▶ [Activity]: Only one stretch of the records below is wanted: the lines from the one holding "1$, so stable.''\\" through the one holding "Convolution property overuse.\\". Return it exactly, both ends included.

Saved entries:
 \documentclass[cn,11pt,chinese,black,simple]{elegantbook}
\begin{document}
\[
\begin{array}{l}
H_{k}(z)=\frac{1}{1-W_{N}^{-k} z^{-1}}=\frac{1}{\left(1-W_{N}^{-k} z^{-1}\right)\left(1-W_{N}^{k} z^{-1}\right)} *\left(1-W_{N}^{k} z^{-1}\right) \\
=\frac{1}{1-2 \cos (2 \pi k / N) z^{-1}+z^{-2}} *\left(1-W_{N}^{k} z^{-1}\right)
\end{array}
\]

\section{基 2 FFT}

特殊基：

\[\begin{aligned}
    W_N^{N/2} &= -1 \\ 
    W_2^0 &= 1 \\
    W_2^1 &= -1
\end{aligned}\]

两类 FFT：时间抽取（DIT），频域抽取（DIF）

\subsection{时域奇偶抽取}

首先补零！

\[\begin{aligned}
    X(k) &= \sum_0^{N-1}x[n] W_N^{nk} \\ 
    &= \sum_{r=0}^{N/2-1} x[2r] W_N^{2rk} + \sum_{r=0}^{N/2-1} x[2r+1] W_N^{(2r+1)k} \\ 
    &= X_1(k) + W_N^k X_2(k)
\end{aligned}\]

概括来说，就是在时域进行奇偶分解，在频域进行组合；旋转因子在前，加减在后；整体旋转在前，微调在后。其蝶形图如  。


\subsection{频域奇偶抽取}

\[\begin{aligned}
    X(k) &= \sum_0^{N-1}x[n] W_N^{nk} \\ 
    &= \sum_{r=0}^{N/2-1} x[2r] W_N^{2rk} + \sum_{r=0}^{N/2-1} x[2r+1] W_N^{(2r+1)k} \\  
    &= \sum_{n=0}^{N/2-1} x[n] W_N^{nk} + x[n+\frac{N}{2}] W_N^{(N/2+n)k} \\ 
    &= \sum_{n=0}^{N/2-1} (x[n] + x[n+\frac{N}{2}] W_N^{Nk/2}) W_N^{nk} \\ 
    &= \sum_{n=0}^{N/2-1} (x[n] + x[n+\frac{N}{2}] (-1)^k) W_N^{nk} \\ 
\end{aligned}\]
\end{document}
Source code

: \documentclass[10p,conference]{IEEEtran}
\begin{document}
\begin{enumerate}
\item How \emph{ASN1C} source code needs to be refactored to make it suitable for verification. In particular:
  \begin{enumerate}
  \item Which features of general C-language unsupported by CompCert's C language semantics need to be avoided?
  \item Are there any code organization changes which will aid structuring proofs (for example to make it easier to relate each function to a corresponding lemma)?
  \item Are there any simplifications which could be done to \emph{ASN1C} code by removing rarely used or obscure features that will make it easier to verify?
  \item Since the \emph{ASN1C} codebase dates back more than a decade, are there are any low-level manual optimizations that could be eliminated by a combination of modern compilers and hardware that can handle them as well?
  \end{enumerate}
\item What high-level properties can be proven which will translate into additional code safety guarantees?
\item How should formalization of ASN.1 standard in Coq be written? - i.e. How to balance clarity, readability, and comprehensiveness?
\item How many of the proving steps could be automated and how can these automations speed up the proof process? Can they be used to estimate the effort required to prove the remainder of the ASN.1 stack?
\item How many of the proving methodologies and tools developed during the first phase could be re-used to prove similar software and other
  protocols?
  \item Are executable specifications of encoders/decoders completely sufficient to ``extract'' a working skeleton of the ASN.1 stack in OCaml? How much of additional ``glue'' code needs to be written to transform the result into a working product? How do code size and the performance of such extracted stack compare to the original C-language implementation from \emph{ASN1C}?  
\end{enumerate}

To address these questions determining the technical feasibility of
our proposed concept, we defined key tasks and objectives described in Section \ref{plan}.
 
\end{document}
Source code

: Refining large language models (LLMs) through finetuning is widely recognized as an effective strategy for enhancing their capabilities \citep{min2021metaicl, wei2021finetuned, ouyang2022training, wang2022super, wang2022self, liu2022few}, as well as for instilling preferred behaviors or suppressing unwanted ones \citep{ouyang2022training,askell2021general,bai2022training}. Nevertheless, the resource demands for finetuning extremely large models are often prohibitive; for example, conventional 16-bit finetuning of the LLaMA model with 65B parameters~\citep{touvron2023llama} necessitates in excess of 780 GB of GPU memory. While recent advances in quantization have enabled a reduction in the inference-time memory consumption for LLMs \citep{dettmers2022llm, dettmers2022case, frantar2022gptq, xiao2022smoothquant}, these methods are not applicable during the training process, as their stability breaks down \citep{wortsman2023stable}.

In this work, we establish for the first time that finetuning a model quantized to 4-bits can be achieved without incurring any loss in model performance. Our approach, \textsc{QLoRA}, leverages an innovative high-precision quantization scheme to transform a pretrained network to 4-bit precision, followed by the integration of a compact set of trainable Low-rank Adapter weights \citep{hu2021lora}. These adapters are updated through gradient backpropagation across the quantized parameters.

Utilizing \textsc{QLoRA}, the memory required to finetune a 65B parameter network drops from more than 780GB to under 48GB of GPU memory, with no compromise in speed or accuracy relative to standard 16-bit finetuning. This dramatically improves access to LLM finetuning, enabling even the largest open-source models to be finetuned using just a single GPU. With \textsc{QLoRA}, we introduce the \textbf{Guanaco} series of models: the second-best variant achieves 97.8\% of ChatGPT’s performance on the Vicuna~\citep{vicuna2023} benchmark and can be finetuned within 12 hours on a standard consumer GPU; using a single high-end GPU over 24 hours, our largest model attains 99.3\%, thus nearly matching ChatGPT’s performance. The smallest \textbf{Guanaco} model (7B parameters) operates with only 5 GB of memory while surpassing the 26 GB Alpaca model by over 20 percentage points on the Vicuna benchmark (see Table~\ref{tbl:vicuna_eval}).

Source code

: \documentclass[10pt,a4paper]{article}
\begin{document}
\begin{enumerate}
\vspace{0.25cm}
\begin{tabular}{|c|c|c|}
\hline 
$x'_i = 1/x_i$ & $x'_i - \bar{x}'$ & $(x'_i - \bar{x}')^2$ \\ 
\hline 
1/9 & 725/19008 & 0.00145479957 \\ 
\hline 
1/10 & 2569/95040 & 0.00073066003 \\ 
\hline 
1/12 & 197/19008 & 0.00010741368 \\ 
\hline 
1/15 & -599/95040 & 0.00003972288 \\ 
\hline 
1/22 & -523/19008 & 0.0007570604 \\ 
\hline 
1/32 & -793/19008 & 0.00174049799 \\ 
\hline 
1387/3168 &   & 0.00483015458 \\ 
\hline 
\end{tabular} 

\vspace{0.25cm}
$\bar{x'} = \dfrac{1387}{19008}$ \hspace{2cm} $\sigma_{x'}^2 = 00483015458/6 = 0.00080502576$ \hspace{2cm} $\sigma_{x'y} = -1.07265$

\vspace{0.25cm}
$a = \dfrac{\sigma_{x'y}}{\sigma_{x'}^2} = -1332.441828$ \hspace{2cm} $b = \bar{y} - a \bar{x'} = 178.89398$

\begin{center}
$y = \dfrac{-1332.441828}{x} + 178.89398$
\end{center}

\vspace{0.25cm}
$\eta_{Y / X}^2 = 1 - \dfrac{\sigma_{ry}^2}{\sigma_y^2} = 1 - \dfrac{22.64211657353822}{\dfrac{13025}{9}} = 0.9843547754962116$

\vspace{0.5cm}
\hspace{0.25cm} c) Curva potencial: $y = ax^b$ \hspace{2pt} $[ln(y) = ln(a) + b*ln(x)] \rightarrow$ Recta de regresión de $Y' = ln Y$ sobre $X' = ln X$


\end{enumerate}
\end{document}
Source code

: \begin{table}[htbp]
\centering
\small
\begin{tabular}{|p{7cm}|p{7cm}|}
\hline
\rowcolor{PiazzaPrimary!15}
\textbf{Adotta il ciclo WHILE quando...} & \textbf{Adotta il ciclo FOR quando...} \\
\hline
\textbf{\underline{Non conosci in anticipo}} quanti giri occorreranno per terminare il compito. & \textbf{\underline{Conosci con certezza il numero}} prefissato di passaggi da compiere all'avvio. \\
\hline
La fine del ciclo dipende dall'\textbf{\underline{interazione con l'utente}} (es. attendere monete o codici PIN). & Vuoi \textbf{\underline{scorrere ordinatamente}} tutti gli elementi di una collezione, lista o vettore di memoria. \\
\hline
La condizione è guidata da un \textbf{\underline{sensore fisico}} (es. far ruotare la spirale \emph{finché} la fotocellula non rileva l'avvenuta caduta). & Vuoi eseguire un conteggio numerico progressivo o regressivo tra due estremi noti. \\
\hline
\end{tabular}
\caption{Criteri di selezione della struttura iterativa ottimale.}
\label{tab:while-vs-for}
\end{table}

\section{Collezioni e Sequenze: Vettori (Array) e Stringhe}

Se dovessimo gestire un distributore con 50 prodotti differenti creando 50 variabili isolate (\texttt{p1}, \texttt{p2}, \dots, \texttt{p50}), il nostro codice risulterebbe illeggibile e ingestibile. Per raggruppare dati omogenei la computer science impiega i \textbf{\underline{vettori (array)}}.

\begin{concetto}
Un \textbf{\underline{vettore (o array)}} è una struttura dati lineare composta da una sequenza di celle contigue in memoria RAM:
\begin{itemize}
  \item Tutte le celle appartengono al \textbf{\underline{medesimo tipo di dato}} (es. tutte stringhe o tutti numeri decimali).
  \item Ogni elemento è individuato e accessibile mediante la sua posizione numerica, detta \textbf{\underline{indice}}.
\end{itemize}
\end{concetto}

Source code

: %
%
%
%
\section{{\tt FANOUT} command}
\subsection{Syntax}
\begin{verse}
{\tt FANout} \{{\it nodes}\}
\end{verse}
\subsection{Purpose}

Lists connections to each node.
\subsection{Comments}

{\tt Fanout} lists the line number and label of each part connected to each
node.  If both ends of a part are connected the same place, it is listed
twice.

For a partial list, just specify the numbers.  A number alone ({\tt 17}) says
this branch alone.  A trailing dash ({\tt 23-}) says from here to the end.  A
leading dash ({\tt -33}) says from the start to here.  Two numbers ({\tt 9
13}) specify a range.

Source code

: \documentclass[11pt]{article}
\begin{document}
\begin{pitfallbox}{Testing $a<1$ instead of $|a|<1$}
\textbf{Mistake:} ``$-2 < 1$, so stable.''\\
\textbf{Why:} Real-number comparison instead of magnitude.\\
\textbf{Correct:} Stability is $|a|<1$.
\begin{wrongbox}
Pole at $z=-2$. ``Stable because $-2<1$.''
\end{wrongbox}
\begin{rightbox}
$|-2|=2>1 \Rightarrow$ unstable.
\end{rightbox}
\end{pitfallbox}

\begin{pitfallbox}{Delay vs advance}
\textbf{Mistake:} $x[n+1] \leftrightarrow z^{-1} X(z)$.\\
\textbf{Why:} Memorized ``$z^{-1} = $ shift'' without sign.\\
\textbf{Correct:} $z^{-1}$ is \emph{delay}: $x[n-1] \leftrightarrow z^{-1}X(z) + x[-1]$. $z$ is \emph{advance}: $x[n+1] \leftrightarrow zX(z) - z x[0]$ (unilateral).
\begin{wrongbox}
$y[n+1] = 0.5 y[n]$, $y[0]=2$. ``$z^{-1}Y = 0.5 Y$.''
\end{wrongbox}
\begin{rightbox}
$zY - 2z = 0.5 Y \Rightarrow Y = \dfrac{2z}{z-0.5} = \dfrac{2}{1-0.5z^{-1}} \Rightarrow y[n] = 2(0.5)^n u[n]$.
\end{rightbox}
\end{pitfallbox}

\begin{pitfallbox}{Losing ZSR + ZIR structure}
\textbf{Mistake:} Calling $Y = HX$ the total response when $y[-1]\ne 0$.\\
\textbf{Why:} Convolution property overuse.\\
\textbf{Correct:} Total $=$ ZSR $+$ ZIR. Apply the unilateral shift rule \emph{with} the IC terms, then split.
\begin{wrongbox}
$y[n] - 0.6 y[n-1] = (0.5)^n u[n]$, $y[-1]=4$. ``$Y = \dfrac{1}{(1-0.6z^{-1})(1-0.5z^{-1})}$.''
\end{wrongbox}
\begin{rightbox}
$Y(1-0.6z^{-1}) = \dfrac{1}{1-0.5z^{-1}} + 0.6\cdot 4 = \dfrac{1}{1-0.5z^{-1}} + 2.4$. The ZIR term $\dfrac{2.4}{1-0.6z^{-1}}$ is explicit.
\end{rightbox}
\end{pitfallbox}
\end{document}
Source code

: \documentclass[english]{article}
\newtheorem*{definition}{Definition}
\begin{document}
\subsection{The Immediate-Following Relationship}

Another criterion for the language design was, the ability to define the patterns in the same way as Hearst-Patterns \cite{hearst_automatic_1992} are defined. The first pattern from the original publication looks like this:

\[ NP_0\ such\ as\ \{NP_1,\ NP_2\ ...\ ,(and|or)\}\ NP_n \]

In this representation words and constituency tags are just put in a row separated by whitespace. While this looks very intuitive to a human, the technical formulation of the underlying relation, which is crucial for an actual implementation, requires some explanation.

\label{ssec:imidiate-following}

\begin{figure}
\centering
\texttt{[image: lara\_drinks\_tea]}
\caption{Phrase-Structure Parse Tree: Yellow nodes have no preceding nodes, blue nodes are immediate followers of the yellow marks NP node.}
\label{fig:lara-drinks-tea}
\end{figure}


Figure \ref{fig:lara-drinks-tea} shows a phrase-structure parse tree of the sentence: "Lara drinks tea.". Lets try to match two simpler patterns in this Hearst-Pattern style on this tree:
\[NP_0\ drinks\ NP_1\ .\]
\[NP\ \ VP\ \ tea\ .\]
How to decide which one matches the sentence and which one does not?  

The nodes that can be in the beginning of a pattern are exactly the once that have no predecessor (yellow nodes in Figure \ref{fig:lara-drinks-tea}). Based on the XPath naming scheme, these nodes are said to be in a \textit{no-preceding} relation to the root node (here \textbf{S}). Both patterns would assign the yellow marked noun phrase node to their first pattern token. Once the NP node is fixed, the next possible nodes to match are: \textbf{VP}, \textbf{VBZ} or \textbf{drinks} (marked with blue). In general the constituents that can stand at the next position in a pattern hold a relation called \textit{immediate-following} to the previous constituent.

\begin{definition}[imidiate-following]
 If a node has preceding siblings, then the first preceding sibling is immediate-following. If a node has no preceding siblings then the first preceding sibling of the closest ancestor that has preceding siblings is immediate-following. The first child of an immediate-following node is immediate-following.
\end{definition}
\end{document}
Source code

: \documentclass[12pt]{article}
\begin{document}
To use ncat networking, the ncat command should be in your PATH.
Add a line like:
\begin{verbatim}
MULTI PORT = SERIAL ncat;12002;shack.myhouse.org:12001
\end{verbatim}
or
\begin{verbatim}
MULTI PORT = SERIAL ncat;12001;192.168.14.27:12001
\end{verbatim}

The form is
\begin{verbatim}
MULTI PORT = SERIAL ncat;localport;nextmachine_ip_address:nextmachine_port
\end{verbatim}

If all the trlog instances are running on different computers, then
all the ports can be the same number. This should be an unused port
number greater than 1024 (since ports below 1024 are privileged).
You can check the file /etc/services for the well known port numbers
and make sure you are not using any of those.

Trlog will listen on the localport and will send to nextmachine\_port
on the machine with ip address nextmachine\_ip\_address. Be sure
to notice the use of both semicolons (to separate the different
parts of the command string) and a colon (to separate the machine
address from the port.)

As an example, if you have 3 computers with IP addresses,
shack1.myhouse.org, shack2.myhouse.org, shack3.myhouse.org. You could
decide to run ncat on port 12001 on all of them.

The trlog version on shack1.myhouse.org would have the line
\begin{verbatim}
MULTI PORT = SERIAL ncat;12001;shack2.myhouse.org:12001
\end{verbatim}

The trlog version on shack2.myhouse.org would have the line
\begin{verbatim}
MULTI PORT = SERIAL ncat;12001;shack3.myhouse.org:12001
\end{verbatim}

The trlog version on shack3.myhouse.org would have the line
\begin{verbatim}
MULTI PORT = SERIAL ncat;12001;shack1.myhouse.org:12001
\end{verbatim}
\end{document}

▶ [Task response]:
\textbf{Mistake:} ``$-2 < 1$, so stable.''\\
\textbf{Why:} Real-number comparison instead of magnitude.\\
\textbf{Correct:} Stability is $|a|<1$.
\begin{wrongbox}
Pole at $z=-2$. ``Stable because $-2<1$.''
\end{wrongbox}
\begin{rightbox}
$|-2|=2>1 \Rightarrow$ unstable.
\end{rightbox}
\end{pitfallbox}

\begin{pitfallbox}{Delay vs advance}
\textbf{Mistake:} $x[n+1] \leftrightarrow z^{-1} X(z)$.\\
\textbf{Why:} Memorized ``$z^{-1} = $ shift'' without sign.\\
\textbf{Correct:} $z^{-1}$ is \emph{delay}: $x[n-1] \leftrightarrow z^{-1}X(z) + x[-1]$. $z$ is \emph{advance}: $x[n+1] \leftrightarrow zX(z) - z x[0]$ (unilateral).
\begin{wrongbox}
$y[n+1] = 0.5 y[n]$, $y[0]=2$. ``$z^{-1}Y = 0.5 Y$.''
\end{wrongbox}
\begin{rightbox}
$zY - 2z = 0.5 Y \Rightarrow Y = \dfrac{2z}{z-0.5} = \dfrac{2}{1-0.5z^{-1}} \Rightarrow y[n] = 2(0.5)^n u[n]$.
\end{rightbox}
\end{pitfallbox}

\begin{pitfallbox}{Losing ZSR + ZIR structure}
\textbf{Mistake:} Calling $Y = HX$ the total response when $y[-1]\ne 0$.\\
\textbf{Why:} Convolution property overuse.\\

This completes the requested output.